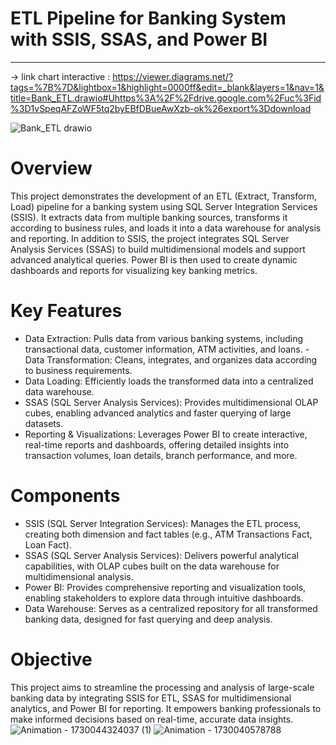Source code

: # ETL Pipeline for Banking System with SSIS, SSAS, and Power BI
----
-> link chart interactive :
https://viewer.diagrams.net/?tags=%7B%7D&lightbox=1&highlight=0000ff&edit=_blank&layers=1&nav=1&title=Bank_ETL.drawio#Uhttps%3A%2F%2Fdrive.google.com%2Fuc%3Fid%3D1vSpeqAFZoWF5tq2byEBfDBueAwXzb-ok%26export%3Ddownload

![Bank_ETL drawio](https://github.com/user-attachments/assets/9be44bc7-892c-47a9-910b-8ee0ed49eb0f)

# Overview
This project demonstrates the development of an ETL (Extract, Transform, Load) pipeline for a banking system using SQL Server Integration Services (SSIS). It extracts data from multiple banking sources, transforms it according to business rules, and loads it into a data warehouse for analysis and reporting.
In addition to SSIS, the project integrates SQL Server Analysis Services (SSAS) to build multidimensional models and support advanced analytical queries. Power BI is then used to create dynamic dashboards and reports for visualizing key banking metrics.

# Key Features
- Data Extraction: Pulls data from various banking systems, including transactional data, customer information, ATM activities, and loans.
-Data Transformation: Cleans, integrates, and organizes data according to business requirements.
- Data Loading: Efficiently loads the transformed data into a centralized data warehouse.
- SSAS (SQL Server Analysis Services): Provides multidimensional OLAP cubes, enabling advanced analytics and faster querying of large datasets.
- Reporting & Visualizations: Leverages Power BI to create interactive, real-time reports and dashboards, offering detailed insights into transaction volumes, loan details, branch performance, and more.

# Components
- SSIS (SQL Server Integration Services): Manages the ETL process, creating both dimension and fact tables (e.g., ATM Transactions Fact, Loan Fact).
- SSAS (SQL Server Analysis Services): Delivers powerful analytical capabilities, with OLAP cubes built on the data warehouse for multidimensional analysis.
- Power BI: Provides comprehensive reporting and visualization tools, enabling stakeholders to explore data through intuitive dashboards.
- Data Warehouse: Serves as a centralized repository for all transformed banking data, designed for fast querying and deep analysis.

# Objective
This project aims to streamline the processing and analysis of large-scale banking data by integrating SSIS for ETL, SSAS for multidimensional analytics, and Power BI for reporting. It empowers banking professionals to make informed decisions based on real-time, accurate data insights.
![Animation - 1730044324037 (1)](https://github.com/user-attachments/assets/8bccccaf-ce1f-4348-bd25-8b4a43bca4f4)   ![Animation - 1730040578788](https://github.com/user-attachments/assets/7b330d2d-65da-4908-8812-39b713312639)
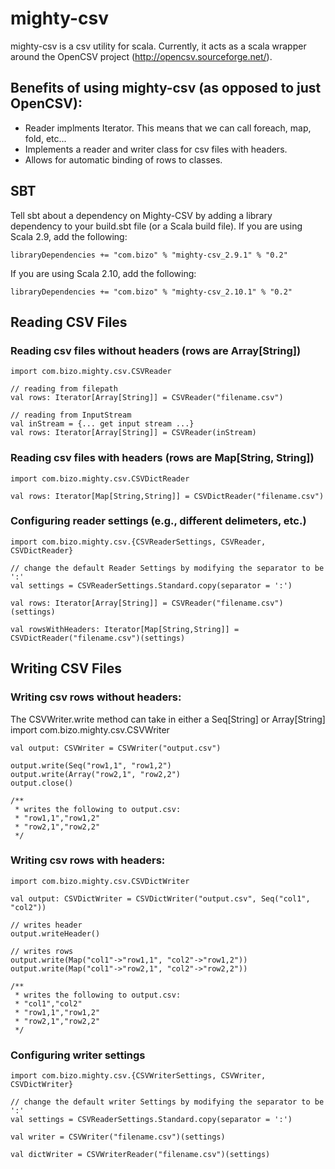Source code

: mighty-csv
==========

mighty-csv is a csv utility for scala. Currently, it acts as a scala wrapper around the OpenCSV project (http://opencsv.sourceforge.net/). 

Benefits of using mighty-csv (as opposed to just OpenCSV):
----------
* Reader implments Iterator. This means that we can call foreach, map, fold, etc...
* Implements a reader and writer class for csv files with headers.
* Allows for automatic binding of rows to classes.


SBT
----------
Tell sbt about a dependency on Mighty-CSV by adding a library dependency to your build.sbt file (or a Scala build file).
If you are using Scala 2.9, add the following:

    libraryDependencies += "com.bizo" % "mighty-csv_2.9.1" % "0.2"
    
If you are using Scala 2.10, add the following:    

    libraryDependencies += "com.bizo" % "mighty-csv_2.10.1" % "0.2"


Reading CSV Files
----------
### Reading csv files without headers (rows are Array[String])
    import com.bizo.mighty.csv.CSVReader
    
    // reading from filepath
    val rows: Iterator[Array[String]] = CSVReader("filename.csv")
    
    // reading from InputStream
    val inStream = {... get input stream ...}
    val rows: Iterator[Array[String]] = CSVReader(inStream)
    
### Reading csv files with headers (rows are Map[String, String])

    import com.bizo.mighty.csv.CSVDictReader
    
    val rows: Iterator[Map[String,String]] = CSVDictReader("filename.csv")
    
### Configuring reader settings (e.g., different delimeters, etc.)

    import com.bizo.mighty.csv.{CSVReaderSettings, CSVReader, CSVDictReader}
    
    // change the default Reader Settings by modifying the separator to be ':'
    val settings = CSVReaderSettings.Standard.copy(separator = ':')

    val rows: Iterator[Array[String]] = CSVReader("filename.csv")(settings)
    
    val rowsWithHeaders: Iterator[Map[String,String]] = CSVDictReader("filename.csv")(settings)


Writing CSV Files
----------
### Writing csv rows without headers:
The CSVWriter.write method can take in either a Seq[String] or Array[String]
    import com.bizo.mighty.csv.CSVWriter
    
    val output: CSVWriter = CSVWriter("output.csv")
    
    output.write(Seq("row1,1", "row1,2")
    output.write(Array("row2,1", "row2,2")
    output.close()
    
    /**
     * writes the following to output.csv:
     * "row1,1","row1,2"
     * "row2,1","row2,2"
     */
    
### Writing csv rows with headers:
    import com.bizo.mighty.csv.CSVDictWriter
    
    val output: CSVDictWriter = CSVDictWriter("output.csv", Seq("col1", "col2"))
    
    // writes header
    output.writeHeader()
    
    // writes rows
    output.write(Map("col1"->"row1,1", "col2"->"row1,2"))
    output.write(Map("col1"->"row2,1", "col2"->"row2,2"))
    
    /**
     * writes the following to output.csv:
     * "col1","col2"
     * "row1,1","row1,2"
     * "row2,1","row2,2"
     */
     
### Configuring writer settings

    import com.bizo.mighty.csv.{CSVWriterSettings, CSVWriter, CSVDictWriter}
    
    // change the default writer Settings by modifying the separator to be ':'
    val settings = CSVReaderSettings.Standard.copy(separator = ':')

    val writer = CSVWriter("filename.csv")(settings)
    
    val dictWriter = CSVWriterReader("filename.csv")(settings)     

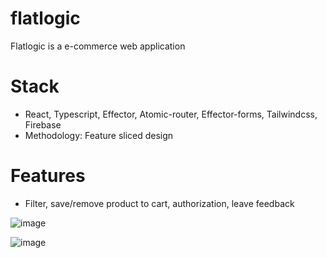 # flatlogic
Flatlogic is a e-commerce web application 
# Stack 
- React, Typescript, Effector, Atomic-router, Effector-forms, Tailwindcss, Firebase
- Methodology: Feature sliced design
# Features
- Filter, save/remove product to cart, authorization, leave feedback

![image](https://user-images.githubusercontent.com/112856770/225917067-198a1c22-d35d-425c-8e3a-c22aa7133ef5.png)

![image](https://user-images.githubusercontent.com/112856770/225917388-bc230c85-27df-4a79-b4e5-c1c3a785a39a.png)



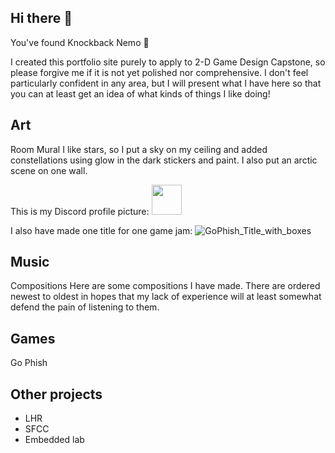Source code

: ## Hi there 👋

You've found Knockback Nemo 🐠

I created this portfolio site purely to apply to 2-D Game Design Capstone, so please forgive me if it is not yet polished nor comprehensive. I don't feel particularly confident in any area, but I will present what I have here so that you can at least get an idea of what kinds of things I like doing!

## Art
Room Mural
I like stars, so I put a sky on my ceiling and added constellations using glow in the dark stickers and paint. I also put an arctic scene on one wall.

This is my Discord profile picture:
<img src="https://github.com/user-attachments/assets/8c2f1397-06e3-41ae-a5d8-fa00109ac404" width="48">

I also have made one title for one game jam:
![GoPhish_Title_with_boxes](https://github.com/user-attachments/assets/290a8357-3156-43cb-9d15-62a44e6004bb)

## Music
Compositions
Here are some compositions I have made. There are ordered newest to oldest in hopes that my lack of experience will at least somewhat defend the pain of listening to them.


## Games
Go Phish


## Other projects
- LHR
- SFCC
- Embedded lab
<!--
**KnockbackNemo/KnockbackNemo** is a ✨ _special_ ✨ repository because its `README.md` (this file) appears on your GitHub profile.

Here are some ideas to get you started:

- 🔭 I’m currently working on ...
- 🌱 I’m currently learning ...
- 👯 I’m looking to collaborate on ...
- 🤔 I’m looking for help with ...
- 💬 Ask me about ...
- 📫 How to reach me: ...
- 😄 Pronouns: ...
- ⚡ Fun fact: ...
-->
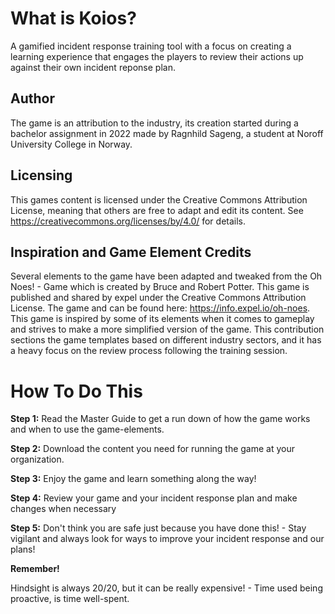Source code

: # What is Koios?
A gamified incident response training tool with a focus on creating a learning experience that engages the players to review their actions up against their own incident reponse plan.



## Author
The game is an attribution to the industry, its creation started during a bachelor assignment in 2022 made by Ragnhild Sageng, a student at Noroff University College in Norway.



## Licensing
This games content is licensed under the Creative Commons Attribution License, meaning that others are free to adapt and edit its content. See https://creativecommons.org/licenses/by/4.0/ for details. 



## Inspiration and Game Element Credits
Several elements to the game have been adapted and tweaked from the Oh Noes! - Game which is created by Bruce and Robert Potter. This game is published and shared by expel under the Creative Commons Attribution License.  The game and can be found here: https://info.expel.io/oh-noes. 
This game is inspired by some of its elements when it comes to gameplay and strives to make a more simplified version of the game. This contribution sections the game templates based on different industry sectors, and it has a heavy focus on the review process following the training session.



# How To Do This
**Step 1:** Read the Master Guide to get a run down of how the game works and when to use the game-elements. 

**Step 2:** Download the content you need for running the game at your organization.

**Step 3:** Enjoy the game and learn something along the way!

**Step 4:** Review your game and your incident response plan and make changes when necessary

**Step 5:** Don't think you are safe just because you have done this! - Stay vigilant and always look for ways to improve your incident response and our plans!










**Remember!**

Hindsight is always 20/20, but it can be really expensive! - Time used being proactive, is time well-spent.
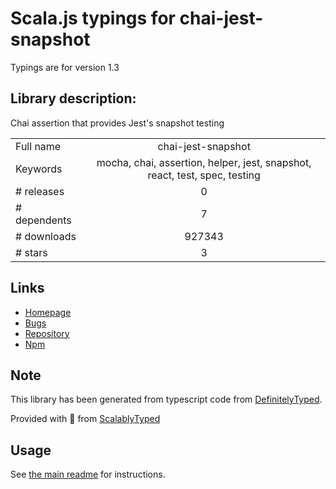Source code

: 
# Scala.js typings for chai-jest-snapshot

Typings are for version 1.3

## Library description:
Chai assertion that provides Jest's snapshot testing

|                    |                 |
| ------------------ | :-------------: |
| Full name          | chai-jest-snapshot |
| Keywords           | mocha, chai, assertion, helper, jest, snapshot, react, test, spec, testing |
| # releases         | 0 |
| # dependents       | 7 |
| # downloads        | 927343 |
| # stars            | 3 |

## Links
- [Homepage](https://github.com/suchipi/chai-jest-snapshot#readme)
- [Bugs](https://github.com/suchipi/chai-jest-snapshot/issues)
- [Repository](https://github.com/suchipi/chai-jest-snapshot)
- [Npm](https://www.npmjs.com/package/chai-jest-snapshot)
    


## Note
This library has been generated from typescript code from [DefinitelyTyped](https://definitelytyped.org).

Provided with :purple_heart: from [ScalablyTyped](https://github.com/oyvindberg/ScalablyTyped)

## Usage
See [the main readme](../../readme.md) for instructions.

Your objective
Using the entries shown above, reproduce verbatim the lines from the line bearing "- Data Extraction: Pulls" to the line bearing "- SSIS (SQL", inclusive.

Answer to this task
- Data Extraction: Pulls data from various banking systems, including transactional data, customer information, ATM activities, and loans.
-Data Transformation: Cleans, integrates, and organizes data according to business requirements.
- Data Loading: Efficiently loads the transformed data into a centralized data warehouse.
- SSAS (SQL Server Analysis Services): Provides multidimensional OLAP cubes, enabling advanced analytics and faster querying of large datasets.
- Reporting & Visualizations: Leverages Power BI to create interactive, real-time reports and dashboards, offering detailed insights into transaction volumes, loan details, branch performance, and more.

# Components
- SSIS (SQL Server Integration Services): Manages the ETL process, creating both dimension and fact tables (e.g., ATM Transactions Fact, Loan Fact).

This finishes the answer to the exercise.